In this study we have examined the role of the second alpha helix of HIV-1 Vpu in tetherin antagonism. We identify a putative sorting signal that is required for post-binding trafficking of Vpu/tetherin complexes and inhibition of antiviral activity in primary CD4+ T cells. While this signal can be functionally replaced by a clathrin adaptor binding peptide derived form HIV-1 Nef, Vpu activity does not require the canonical adaptors AP-1, AP-2 or AP-3. Moreover, because residual activity of second helix mutants requires an intact recycling signal in tetherin, we propose that second alpha helix mutants are selectively defective for routing tetherin into an endosomal degradation pathway thereby inhibiting its transit to the PM and incorporation into nascent virions.
Results
Determinants of tetherin inactivation in the second alpha helix of the Vpu cytoplasmic tail
Truncations of the Vpu cytoplasmic tail lead to aberrant localization and a reduction in its anti-tetherin activity [29]. To further study the determinants within the second alpha helix of Vpu that account for TGN localization, we performed overlapping triple-alanine scan mutagenesis through the second alpha helix of a codon optimized HIV-1 NL4.3 Vpu construct bearing a C-terminal HA tag (Figure 1A).

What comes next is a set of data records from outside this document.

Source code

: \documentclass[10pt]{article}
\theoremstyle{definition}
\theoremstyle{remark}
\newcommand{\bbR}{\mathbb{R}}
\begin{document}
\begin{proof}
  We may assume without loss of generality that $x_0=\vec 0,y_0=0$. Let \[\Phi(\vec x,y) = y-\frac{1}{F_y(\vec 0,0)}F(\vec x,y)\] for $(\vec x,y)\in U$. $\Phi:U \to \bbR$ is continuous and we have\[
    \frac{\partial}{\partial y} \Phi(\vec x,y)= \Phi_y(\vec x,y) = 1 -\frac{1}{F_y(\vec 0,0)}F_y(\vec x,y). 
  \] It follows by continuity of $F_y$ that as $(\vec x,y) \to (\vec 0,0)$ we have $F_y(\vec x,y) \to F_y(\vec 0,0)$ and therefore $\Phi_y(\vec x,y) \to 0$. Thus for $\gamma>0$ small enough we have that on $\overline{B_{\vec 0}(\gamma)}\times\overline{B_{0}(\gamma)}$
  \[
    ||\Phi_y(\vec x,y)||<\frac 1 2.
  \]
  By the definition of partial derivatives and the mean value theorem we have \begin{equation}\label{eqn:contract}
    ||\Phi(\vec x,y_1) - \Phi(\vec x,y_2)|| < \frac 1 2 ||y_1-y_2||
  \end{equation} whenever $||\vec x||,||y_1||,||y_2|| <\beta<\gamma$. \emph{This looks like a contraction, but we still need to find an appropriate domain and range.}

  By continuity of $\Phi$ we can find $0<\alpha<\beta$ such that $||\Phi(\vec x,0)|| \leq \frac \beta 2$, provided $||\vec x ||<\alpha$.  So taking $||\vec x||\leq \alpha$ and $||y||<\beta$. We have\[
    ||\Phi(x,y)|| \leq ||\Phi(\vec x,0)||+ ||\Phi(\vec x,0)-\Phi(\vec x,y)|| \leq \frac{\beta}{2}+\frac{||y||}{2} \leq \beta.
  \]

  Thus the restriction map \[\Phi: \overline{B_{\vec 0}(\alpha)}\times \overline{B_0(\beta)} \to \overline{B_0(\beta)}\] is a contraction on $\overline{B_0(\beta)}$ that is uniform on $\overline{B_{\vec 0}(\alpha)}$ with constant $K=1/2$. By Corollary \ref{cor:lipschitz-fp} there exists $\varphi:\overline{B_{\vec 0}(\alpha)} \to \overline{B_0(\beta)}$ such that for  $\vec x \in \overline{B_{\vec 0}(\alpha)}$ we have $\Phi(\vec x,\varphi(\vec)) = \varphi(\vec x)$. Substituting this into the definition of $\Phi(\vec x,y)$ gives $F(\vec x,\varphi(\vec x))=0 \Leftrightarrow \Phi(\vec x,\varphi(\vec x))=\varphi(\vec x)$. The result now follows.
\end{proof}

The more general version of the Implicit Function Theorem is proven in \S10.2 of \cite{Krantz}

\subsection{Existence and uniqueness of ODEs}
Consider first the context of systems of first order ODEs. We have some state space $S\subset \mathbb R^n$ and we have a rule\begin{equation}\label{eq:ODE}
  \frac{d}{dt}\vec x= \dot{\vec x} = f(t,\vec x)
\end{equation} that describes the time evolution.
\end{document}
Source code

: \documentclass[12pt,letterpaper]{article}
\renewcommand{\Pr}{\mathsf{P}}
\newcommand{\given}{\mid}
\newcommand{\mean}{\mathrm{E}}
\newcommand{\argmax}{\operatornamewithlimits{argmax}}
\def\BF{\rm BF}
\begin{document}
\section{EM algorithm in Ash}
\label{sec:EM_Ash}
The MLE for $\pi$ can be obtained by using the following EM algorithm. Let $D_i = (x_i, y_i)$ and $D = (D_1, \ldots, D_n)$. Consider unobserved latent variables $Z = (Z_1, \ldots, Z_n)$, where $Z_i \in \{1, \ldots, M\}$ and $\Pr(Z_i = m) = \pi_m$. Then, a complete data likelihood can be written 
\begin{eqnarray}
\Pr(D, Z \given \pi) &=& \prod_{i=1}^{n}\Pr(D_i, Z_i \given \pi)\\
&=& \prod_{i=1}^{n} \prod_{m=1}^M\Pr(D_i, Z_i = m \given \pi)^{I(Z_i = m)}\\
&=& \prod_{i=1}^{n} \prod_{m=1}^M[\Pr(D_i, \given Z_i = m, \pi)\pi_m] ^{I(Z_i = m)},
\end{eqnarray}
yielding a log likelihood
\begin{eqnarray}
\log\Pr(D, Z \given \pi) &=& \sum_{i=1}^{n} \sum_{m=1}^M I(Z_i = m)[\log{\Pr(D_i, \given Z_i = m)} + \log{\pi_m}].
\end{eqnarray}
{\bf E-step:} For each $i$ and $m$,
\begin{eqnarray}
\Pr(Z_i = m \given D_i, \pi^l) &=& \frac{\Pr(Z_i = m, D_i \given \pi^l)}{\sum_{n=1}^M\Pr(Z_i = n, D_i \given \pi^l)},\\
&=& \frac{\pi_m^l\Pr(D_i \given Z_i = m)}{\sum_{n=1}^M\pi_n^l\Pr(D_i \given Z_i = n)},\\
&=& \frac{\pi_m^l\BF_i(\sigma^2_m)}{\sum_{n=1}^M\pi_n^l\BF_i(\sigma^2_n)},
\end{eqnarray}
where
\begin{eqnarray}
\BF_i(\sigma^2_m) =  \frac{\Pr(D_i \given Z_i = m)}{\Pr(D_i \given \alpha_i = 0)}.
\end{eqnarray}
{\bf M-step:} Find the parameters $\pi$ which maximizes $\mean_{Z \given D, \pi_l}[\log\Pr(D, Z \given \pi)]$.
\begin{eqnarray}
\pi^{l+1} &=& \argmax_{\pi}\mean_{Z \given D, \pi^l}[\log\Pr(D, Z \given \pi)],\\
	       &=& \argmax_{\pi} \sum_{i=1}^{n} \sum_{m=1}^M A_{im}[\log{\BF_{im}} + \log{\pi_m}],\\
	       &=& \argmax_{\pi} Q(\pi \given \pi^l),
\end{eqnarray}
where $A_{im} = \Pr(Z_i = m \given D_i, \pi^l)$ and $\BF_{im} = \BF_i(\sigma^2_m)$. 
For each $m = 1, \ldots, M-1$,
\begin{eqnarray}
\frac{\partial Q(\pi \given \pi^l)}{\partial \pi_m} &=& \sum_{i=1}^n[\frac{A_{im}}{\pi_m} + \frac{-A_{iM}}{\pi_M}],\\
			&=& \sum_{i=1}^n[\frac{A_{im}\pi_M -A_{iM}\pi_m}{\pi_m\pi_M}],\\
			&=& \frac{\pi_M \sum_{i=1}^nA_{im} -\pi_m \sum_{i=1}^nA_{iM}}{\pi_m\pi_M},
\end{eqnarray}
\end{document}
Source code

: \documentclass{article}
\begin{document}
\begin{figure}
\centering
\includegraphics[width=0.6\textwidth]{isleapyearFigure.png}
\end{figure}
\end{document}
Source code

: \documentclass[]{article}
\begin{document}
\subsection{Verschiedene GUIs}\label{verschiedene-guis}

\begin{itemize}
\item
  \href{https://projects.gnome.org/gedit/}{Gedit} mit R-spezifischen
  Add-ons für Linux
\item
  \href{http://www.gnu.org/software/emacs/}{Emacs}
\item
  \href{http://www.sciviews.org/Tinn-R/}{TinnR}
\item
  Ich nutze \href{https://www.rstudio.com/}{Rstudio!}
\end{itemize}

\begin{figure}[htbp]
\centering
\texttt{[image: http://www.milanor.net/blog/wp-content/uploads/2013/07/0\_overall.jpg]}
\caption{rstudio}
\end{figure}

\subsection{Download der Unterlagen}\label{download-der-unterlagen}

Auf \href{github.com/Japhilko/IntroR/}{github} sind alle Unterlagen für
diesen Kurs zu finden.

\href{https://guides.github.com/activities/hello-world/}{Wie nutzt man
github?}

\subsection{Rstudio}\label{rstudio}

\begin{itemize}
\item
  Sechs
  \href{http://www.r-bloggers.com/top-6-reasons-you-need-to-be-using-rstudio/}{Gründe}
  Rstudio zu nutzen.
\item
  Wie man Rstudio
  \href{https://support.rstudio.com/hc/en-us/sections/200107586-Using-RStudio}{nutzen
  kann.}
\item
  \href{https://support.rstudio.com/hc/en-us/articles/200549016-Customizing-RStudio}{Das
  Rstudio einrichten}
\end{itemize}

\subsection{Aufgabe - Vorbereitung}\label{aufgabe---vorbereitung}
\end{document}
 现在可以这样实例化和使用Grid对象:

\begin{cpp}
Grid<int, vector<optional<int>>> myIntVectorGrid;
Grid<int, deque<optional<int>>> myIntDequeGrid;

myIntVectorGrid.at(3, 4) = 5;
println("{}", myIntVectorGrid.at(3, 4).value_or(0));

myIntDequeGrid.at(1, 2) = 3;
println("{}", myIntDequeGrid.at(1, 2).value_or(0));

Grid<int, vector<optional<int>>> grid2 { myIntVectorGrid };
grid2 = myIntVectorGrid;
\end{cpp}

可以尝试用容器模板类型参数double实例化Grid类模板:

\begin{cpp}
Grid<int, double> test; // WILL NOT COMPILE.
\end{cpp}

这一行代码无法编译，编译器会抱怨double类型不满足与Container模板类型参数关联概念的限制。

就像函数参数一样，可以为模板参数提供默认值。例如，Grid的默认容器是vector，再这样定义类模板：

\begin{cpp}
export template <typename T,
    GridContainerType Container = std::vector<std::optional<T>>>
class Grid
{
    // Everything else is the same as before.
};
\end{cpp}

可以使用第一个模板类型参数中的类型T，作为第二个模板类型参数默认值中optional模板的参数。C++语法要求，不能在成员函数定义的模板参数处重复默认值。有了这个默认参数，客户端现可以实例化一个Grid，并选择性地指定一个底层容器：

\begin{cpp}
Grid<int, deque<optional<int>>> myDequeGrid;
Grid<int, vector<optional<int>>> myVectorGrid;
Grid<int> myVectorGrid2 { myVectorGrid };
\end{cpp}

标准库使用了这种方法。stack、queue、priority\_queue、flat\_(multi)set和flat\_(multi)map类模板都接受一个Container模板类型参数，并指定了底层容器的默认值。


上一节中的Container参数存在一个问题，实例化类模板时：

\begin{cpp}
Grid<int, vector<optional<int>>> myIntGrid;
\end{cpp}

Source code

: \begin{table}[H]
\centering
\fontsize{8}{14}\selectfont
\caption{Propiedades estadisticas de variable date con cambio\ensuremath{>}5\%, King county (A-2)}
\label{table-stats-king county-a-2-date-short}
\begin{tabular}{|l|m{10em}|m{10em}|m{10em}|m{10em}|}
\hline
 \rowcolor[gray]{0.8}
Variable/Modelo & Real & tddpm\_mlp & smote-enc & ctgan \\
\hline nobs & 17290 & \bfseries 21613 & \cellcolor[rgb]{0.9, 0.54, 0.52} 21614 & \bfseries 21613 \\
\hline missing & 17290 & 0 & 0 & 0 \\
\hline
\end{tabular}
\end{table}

We then assayed these Vpu mutants for their ability to rescue Vpu-defective HIV-1 from tetherin restriction. 293T cells were transfected with wildtype HIV-1 (HIV-1 wt) or Vpu defective HIV-1 (HIV-1 delVpu) proviruses in combination with fixed doses of a human tetherin expression vector, and 25 ng of Vpu-HA or mutant thereof. 48 h after transfection cell lysates and supernatants were harvested and analyzed for physical viral yield by Western blot (Figure 1B) or supernatant infectivity of HeLa-TZMbl indicator cells (Figure 1C). As expected, in the absence of Vpu, both supernatant particle yield and infectivity of HIV-1 delVpu was profoundly reduced in the presence of tetherin, expression of Vpu in trans rescued virus production to wildtype levels. By contrast mutations encompassing either E59 or L63 and V64 but not the intervening or subsequent amino acids displayed defective rescue of HIV-1 delVpu (Figure 1B and C). All Vpu mutants with the exception of Vpu 67-69A-HA were expressed equivalently. Vpu 63-65A-HA appeared to display a dominant interfering activity on HIV-1wt titer, but this was not reflected as apparently in particle yield. Thus these data suggested a functional requirement for E59 and L63/V64 in tetherin antagonism by Vpu. To confirm this we mutated these residues to alanine in the context of an HIV-1 NL4.3 provirus (NL4.3 Vpu ELV) and examined viral release from 293T cells in the presence of increasing expression of tetherin. Because this part of Vpu overlaps with start of the Env open reading frame in the provirus, these mutations were rendered silent in the +1 reading frame and displayed no defect in virus release in the absence of tetherin (Figure 1D and E). In agreement with the virus rescue in trans, NL4.3 Vpu ELV release was markedly defective in the presence of increasing tetherin doses, although it did display a residual antagonism of tetherin when compared to the full Vpu-defective deletion (Figure 1D and E).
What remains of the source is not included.